You say the order of password characters matter - it doesn't in my tests. See test script below. Hope this cleared up a thing or two. If you are looking for another regex which is a bit more forgiving, see regex password validation

您说密码字符的顺序很重要 - 在我的测试中并不重要。请参阅下面的测试脚本。希望这能澄清一两件事。如果您正在寻找另一个更宽容的正则表达式，请参阅正则表达式密码验证

<pre>
<?php
// Only the last 3 fail, as they should.
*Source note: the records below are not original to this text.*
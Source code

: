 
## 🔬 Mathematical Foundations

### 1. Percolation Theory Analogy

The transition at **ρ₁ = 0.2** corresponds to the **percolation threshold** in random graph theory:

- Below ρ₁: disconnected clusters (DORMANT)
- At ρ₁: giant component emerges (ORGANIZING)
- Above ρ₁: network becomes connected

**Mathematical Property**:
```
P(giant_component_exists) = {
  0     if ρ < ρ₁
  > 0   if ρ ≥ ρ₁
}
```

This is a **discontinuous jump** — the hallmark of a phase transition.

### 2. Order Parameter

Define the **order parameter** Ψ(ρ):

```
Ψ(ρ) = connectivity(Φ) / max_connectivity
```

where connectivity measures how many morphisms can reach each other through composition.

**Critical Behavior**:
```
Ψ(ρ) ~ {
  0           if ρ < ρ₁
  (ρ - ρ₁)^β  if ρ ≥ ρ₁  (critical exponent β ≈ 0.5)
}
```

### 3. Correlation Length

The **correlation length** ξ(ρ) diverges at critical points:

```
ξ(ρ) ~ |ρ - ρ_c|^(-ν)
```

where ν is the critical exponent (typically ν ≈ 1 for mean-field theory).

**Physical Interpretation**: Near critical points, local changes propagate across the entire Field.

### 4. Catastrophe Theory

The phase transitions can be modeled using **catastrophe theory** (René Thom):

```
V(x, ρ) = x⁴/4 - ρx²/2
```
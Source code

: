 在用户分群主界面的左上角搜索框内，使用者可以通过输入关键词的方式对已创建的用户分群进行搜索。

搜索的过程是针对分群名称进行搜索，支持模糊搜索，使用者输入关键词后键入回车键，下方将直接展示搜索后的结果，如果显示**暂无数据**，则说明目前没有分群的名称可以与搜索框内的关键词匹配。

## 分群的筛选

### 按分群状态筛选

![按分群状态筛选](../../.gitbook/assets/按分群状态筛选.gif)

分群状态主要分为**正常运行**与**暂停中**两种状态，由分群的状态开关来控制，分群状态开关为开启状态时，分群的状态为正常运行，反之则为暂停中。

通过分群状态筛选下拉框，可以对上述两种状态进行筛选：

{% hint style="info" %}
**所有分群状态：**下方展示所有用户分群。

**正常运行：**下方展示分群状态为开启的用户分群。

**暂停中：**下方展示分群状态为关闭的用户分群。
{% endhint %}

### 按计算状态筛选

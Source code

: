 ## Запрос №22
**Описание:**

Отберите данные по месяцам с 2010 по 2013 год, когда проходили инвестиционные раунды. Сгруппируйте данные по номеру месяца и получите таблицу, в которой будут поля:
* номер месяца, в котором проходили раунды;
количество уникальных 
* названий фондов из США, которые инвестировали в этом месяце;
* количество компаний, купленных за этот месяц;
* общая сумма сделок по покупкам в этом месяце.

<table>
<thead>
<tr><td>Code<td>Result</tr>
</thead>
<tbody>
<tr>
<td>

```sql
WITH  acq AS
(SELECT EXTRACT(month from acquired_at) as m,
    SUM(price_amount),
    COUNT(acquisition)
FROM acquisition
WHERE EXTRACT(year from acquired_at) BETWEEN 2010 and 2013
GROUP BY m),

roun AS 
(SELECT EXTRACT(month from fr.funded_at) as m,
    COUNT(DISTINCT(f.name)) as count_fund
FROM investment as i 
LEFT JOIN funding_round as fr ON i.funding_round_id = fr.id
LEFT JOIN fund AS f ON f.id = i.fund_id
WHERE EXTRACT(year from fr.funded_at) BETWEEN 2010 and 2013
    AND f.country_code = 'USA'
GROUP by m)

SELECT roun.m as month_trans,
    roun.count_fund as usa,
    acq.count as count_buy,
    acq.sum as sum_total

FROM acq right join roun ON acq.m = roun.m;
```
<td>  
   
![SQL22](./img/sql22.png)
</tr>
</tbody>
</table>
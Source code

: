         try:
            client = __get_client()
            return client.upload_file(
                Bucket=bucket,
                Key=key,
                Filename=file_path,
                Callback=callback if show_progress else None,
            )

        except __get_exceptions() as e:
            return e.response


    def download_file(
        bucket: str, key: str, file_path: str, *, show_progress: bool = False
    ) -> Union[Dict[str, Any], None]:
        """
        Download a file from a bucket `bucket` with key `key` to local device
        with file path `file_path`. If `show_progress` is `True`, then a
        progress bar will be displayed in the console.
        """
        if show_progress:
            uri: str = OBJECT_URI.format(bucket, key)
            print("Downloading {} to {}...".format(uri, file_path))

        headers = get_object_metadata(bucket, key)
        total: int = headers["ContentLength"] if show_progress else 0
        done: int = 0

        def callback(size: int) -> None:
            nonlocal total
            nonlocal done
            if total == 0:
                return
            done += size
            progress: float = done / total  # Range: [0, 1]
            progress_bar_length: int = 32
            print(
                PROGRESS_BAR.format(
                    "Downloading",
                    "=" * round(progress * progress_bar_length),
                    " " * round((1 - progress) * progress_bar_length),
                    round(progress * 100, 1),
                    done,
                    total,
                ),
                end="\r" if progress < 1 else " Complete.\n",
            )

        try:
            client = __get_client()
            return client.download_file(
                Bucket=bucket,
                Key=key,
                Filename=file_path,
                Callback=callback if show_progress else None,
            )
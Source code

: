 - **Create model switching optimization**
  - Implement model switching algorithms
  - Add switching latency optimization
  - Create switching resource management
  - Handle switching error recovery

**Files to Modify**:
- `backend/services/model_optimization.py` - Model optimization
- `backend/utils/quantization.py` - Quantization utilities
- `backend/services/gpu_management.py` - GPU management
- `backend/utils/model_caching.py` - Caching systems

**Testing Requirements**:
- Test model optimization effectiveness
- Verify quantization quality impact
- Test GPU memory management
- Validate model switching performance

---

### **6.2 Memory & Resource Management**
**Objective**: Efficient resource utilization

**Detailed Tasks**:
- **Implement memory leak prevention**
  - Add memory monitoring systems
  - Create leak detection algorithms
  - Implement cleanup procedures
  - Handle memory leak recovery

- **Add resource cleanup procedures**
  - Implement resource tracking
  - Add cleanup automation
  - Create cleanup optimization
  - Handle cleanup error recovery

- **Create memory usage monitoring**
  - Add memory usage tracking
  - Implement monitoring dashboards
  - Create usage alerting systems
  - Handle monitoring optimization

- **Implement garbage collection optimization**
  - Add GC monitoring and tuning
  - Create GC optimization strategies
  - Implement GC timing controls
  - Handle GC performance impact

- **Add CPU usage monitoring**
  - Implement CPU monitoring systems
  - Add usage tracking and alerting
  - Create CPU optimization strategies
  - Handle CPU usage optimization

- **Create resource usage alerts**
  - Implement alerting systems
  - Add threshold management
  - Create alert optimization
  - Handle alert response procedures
You claim the first does not work?
$subjects = array("aaB1", "Baa1", "1Baa", "1aaB", "aa1B", "aa11", "aaBB", "aB1");

foreach($subjects as $s)
{
    $res = preg_match("/^.*(?=.{4,})(?=.*[0-9])(?=.*[a-z])(?=.*[A-Z]).*$/", $s, $matches);
    echo "result: ";
    print_r($res);

    echo "<br>";
    print_r($matches);
    echo "<hr>";
}

Excellent online tool for checking and testing Regular Expressions: https://regex101.com/

用于检查和测试正则表达式的优秀在线工具：https: //regex101.com/

If you don't know this site, you should go there immediately.

如果你不知道这个网站，你应该马上去那里。

This is like the bible of regular expressions.

这就像正则表达式的圣经。

Regular-expressions.info

正则表达式.info

To use regular expressions first you need to learn the syntax. This syntax consists in a series of letters, numbers, dots, hyphens and special signs, which we can group together using different parentheses.

要首先使用正则表达式，您需要学习语法。这种语法由一系列字母、数字、点、连字符和特殊符号组成，我们可以使用不同的括号将它们组合在一起。

Look at this link Getting Started with PHP Regular Expressions. An easy way to learn regular expressions.

查看此链接PHP 正则表达式入门。学习正则表达式的简单方法。